Sampson County officials announced this week that they will conduct a multi-agency exercise on Sunday, Dec. 9, 2012 between the hours of 7 a.m. and 1 p.m. in the vicinity of Midway Elementary School, Midway High School and Plain View Preschool on U.S. 421 in northern Sampson County.
Citizens are advised that there will be no road closures associated with the exercise; however there will be an increase in traffic and potential onlooker delays given the large number of emergency vehicles responding along the Highway 421 corridor in the vicinity of the schools. Those persons with scanners may hear unusual radio dispatches to the area as part of the drill, and should not be alarmed.
The training scenario, which is kept confidential to allow for the most realistic evaluation of the participating agencies, was designed by the training committee of the Sampson County Local Emergency Planning Committee (LEPC) to exercise the capabilities of law enforcement, emergency management, fire and rescue personnel, and for the first time will also test preparedness and procedures of county school facilities and staff. Participating agencies will include the Sampson County Sheriff’s Office; Sampson County Emergency Management and EMS; Sampson County volunteer fire and rescue departments, as well as Godwin-Falcon Fire Department and Dunn Emergency Services; State Emergency Management; Clinton Police Department; the North Carolina Highway Patrol; Sampson Regional Medical Center; Sampson County Schools, including faculty and staff from Midway Elementary and Midway High School, representatives from each school district, and members of the Midway High School Drama Club; Boy Scout Troop 26; and Plainview Preschool. The Ladies Auxiliary for Plainview Fire Department will be assisting with the preparation of the meal for participants. The exercise response will be evaluated by representatives from Bladen County and Cumberland County Emergency Management, the Duplin County Sheriff’s Department and Sampson Community College. The costs of the exercise are funded by state emergency management grant funds.
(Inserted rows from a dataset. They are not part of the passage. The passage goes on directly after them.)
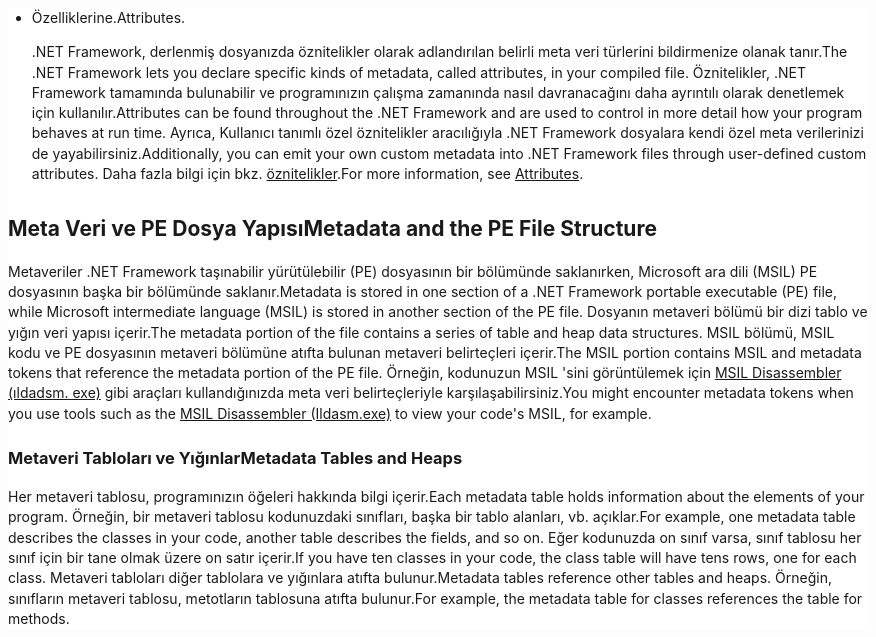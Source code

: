 - <span data-ttu-id="94ee4-137">Özelliklerine.</span><span class="sxs-lookup"><span data-stu-id="94ee4-137">Attributes.</span></span>

  <span data-ttu-id="94ee4-138">.NET Framework, derlenmiş dosyanızda öznitelikler olarak adlandırılan belirli meta veri türlerini bildirmenize olanak tanır.</span><span class="sxs-lookup"><span data-stu-id="94ee4-138">The .NET Framework lets you declare specific kinds of metadata, called attributes, in your compiled file.</span></span> <span data-ttu-id="94ee4-139">Öznitelikler, .NET Framework tamamında bulunabilir ve programınızın çalışma zamanında nasıl davranacağını daha ayrıntılı olarak denetlemek için kullanılır.</span><span class="sxs-lookup"><span data-stu-id="94ee4-139">Attributes can be found throughout the .NET Framework and are used to control in more detail how your program behaves at run time.</span></span> <span data-ttu-id="94ee4-140">Ayrıca, Kullanıcı tanımlı özel öznitelikler aracılığıyla .NET Framework dosyalara kendi özel meta verilerinizi de yayabilirsiniz.</span><span class="sxs-lookup"><span data-stu-id="94ee4-140">Additionally, you can emit your own custom metadata into .NET Framework files through user-defined custom attributes.</span></span> <span data-ttu-id="94ee4-141">Daha fazla bilgi için bkz. [öznitelikler](../../docs/standard/attributes/index.md).</span><span class="sxs-lookup"><span data-stu-id="94ee4-141">For more information, see [Attributes](../../docs/standard/attributes/index.md).</span></span>

## <a name="metadata-and-the-pe-file-structure"></a><span data-ttu-id="94ee4-142">Meta Veri ve PE Dosya Yapısı</span><span class="sxs-lookup"><span data-stu-id="94ee4-142">Metadata and the PE File Structure</span></span>

<span data-ttu-id="94ee4-143">Metaveriler .NET Framework taşınabilir yürütülebilir (PE) dosyasının bir bölümünde saklanırken, Microsoft ara dili (MSIL) PE dosyasının başka bir bölümünde saklanır.</span><span class="sxs-lookup"><span data-stu-id="94ee4-143">Metadata is stored in one section of a .NET Framework portable executable (PE) file, while Microsoft intermediate language (MSIL) is stored in another section of the PE file.</span></span> <span data-ttu-id="94ee4-144">Dosyanın metaveri bölümü bir dizi tablo ve yığın veri yapısı içerir.</span><span class="sxs-lookup"><span data-stu-id="94ee4-144">The metadata portion of the file contains a series of table and heap data structures.</span></span> <span data-ttu-id="94ee4-145">MSIL bölümü, MSIL kodu ve PE dosyasının metaveri bölümüne atıfta bulunan metaveri belirteçleri içerir.</span><span class="sxs-lookup"><span data-stu-id="94ee4-145">The MSIL portion contains MSIL and metadata tokens that reference the metadata portion of the PE file.</span></span> <span data-ttu-id="94ee4-146">Örneğin, kodunuzun MSIL 'sini görüntülemek için [MSIL Disassembler (ıldadsm. exe)](../../docs/framework/tools/ildasm-exe-il-disassembler.md) gibi araçları kullandığınızda meta veri belirteçleriyle karşılaşabilirsiniz.</span><span class="sxs-lookup"><span data-stu-id="94ee4-146">You might encounter metadata tokens when you use tools such as the [MSIL Disassembler (Ildasm.exe)](../../docs/framework/tools/ildasm-exe-il-disassembler.md) to view your code's MSIL, for example.</span></span>

### <a name="metadata-tables-and-heaps"></a><span data-ttu-id="94ee4-147">Metaveri Tabloları ve Yığınlar</span><span class="sxs-lookup"><span data-stu-id="94ee4-147">Metadata Tables and Heaps</span></span>

<span data-ttu-id="94ee4-148">Her metaveri tablosu, programınızın öğeleri hakkında bilgi içerir.</span><span class="sxs-lookup"><span data-stu-id="94ee4-148">Each metadata table holds information about the elements of your program.</span></span> <span data-ttu-id="94ee4-149">Örneğin, bir metaveri tablosu kodunuzdaki sınıfları, başka bir tablo alanları, vb. açıklar.</span><span class="sxs-lookup"><span data-stu-id="94ee4-149">For example, one metadata table describes the classes in your code, another table describes the fields, and so on.</span></span> <span data-ttu-id="94ee4-150">Eğer kodunuzda on sınıf varsa, sınıf tablosu her sınıf için bir tane olmak üzere on satır içerir.</span><span class="sxs-lookup"><span data-stu-id="94ee4-150">If you have ten classes in your code, the class table will have tens rows, one for each class.</span></span> <span data-ttu-id="94ee4-151">Metaveri tabloları diğer tablolara ve yığınlara atıfta bulunur.</span><span class="sxs-lookup"><span data-stu-id="94ee4-151">Metadata tables reference other tables and heaps.</span></span> <span data-ttu-id="94ee4-152">Örneğin, sınıfların metaveri tablosu, metotların tablosuna atıfta bulunur.</span><span class="sxs-lookup"><span data-stu-id="94ee4-152">For example, the metadata table for classes references the table for methods.</span></span>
Emergency Management Services director Ronald Bass expressed his appreciation to those who have agreed to participate in what is expected to be the largest scale exercise ever conducted in Sampson County. “Exercises of this nature provide a valuable opportunity for responders to test our capabilities in the most realistic scenarios. This specific exercise will afford us the chance to test our inter-agency cooperation in what is called a Unified or Area Command situation. Sampson County is fortunate that we have hundreds of men and women trained and equipped to respond to the emergency needs of our citizens, but ultimately our ability to provide successful response to a large natural or man-made event is determined by our ability to employ this training and our resources in a cohesive and structured fashion.”
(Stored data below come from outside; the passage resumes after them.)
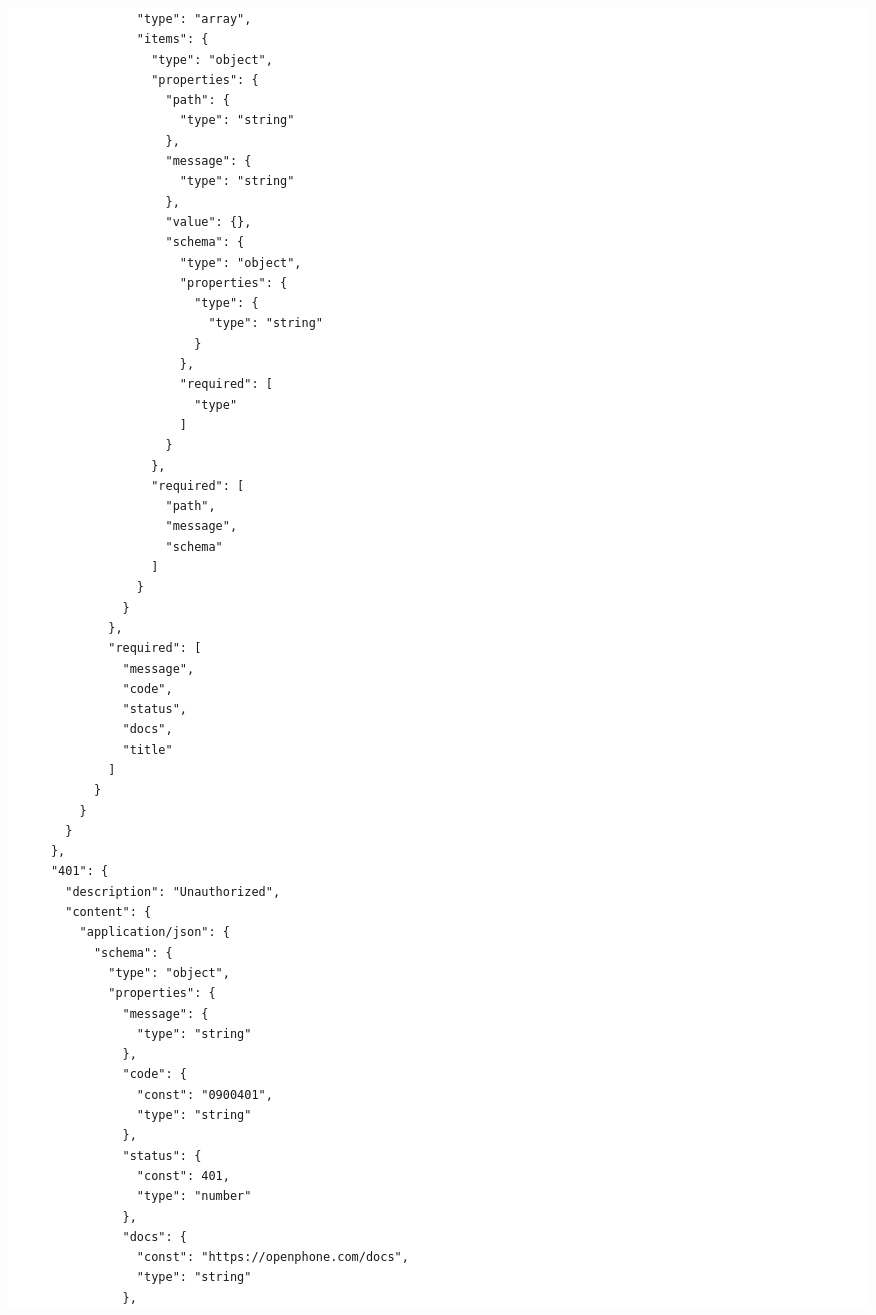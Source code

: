                       "type": "array",
                      "items": {
                        "type": "object",
                        "properties": {
                          "path": {
                            "type": "string"
                          },
                          "message": {
                            "type": "string"
                          },
                          "value": {},
                          "schema": {
                            "type": "object",
                            "properties": {
                              "type": {
                                "type": "string"
                              }
                            },
                            "required": [
                              "type"
                            ]
                          }
                        },
                        "required": [
                          "path",
                          "message",
                          "schema"
                        ]
                      }
                    }
                  },
                  "required": [
                    "message",
                    "code",
                    "status",
                    "docs",
                    "title"
                  ]
                }
              }
            }
          },
          "401": {
            "description": "Unauthorized",
            "content": {
              "application/json": {
                "schema": {
                  "type": "object",
                  "properties": {
                    "message": {
                      "type": "string"
                    },
                    "code": {
                      "const": "0900401",
                      "type": "string"
                    },
                    "status": {
                      "const": 401,
                      "type": "number"
                    },
                    "docs": {
                      "const": "https://openphone.com/docs",
                      "type": "string"
                    },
Bass also complimented the LEPC training committee, specifically assistant EMS director Jerry Cashwell, deputy fire marshal Prentice Madgar and Cpt. Eric Pope of the Sampson County Sheriff’s Office for their efforts, noting that they had been planning the exercise for nearly a year.
Cashwell added that the value of the exercise may have already been achieved in that planning process, “Exercises are most often a success before they even begin, as the planning process highlights areas to examine for modification or improvement.”